An Arm processor is a type of CPU that uses the RISC architecture, simplifying instructions the computer has to process. Google’s Tensor Processing Units (TPUs) are one of the only alternatives to Nvidia’s sophisticated AI chips. However, developers can only use them via Google’s Cloud Platform and cannot purchase them directly.
However, Google’s new Axion CPU will first support the company’s AI operations before becoming available to Google Cloud’s business clients later this year. The company stated that its performance is better than that of x86 chips and general-purpose Arm chips in the cloud. The Axion chips will be used to run YouTube ads, power the Google Earth Engine, and support various other Google services.

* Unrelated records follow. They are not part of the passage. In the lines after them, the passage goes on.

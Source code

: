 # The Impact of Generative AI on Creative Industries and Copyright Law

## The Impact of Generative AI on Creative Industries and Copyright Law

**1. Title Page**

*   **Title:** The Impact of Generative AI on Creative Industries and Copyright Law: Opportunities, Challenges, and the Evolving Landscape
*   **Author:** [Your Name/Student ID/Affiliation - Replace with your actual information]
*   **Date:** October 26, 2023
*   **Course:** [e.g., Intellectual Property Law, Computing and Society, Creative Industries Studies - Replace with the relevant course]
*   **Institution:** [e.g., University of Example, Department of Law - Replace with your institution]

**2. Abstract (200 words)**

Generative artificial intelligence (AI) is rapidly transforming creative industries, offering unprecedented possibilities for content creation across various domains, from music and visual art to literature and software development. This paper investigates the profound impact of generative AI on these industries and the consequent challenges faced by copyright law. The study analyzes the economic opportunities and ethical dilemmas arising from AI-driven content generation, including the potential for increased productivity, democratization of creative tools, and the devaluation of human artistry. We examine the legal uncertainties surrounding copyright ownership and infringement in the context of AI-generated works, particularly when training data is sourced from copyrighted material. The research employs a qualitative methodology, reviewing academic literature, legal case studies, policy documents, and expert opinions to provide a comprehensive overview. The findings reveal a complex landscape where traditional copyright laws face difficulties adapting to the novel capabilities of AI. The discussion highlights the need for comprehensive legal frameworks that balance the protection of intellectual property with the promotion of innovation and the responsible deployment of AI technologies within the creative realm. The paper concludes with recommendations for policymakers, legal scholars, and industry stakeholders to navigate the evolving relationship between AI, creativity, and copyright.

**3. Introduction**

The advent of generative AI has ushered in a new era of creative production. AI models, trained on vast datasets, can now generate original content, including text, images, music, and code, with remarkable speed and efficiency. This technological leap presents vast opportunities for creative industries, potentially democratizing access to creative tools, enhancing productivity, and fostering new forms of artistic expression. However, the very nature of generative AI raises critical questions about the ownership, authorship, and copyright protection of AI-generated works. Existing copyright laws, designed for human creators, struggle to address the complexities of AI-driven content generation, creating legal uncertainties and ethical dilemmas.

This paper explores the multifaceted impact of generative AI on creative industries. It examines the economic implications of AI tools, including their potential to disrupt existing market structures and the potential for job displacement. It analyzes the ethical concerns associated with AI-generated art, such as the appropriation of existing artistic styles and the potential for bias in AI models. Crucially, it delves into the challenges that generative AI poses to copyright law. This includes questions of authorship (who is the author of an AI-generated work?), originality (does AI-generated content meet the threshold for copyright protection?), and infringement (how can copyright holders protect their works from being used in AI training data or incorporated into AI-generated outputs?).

And @ThomasorTK is announcing #Axion processors – @Google's first @ARM based chip – sees already 60% better energy efficiency than x86 #GoogleCloudNext pic.twitter.com/JpEdpA7oNd
— @GoogleCloud #GoogleCloudNext Holger Müller #AI (@holgermu) April 9, 2024
The Axion Arm-based CPU will deliver 30 per cent improved performance over “general-purpose Arm chips” and outperform Intel’s current processors by 50 per cent.
“We’re making it easy for customers to bring their existing workloads to Arm,” Google Cloud’s vice president and general manager of compute and machine learning infrastructure, Mark Lohmeyer, told Reuters. “Axion is built on open foundations but customers using Arm anywhere can easily adopt Axion without re-architecting or re-writing their apps.”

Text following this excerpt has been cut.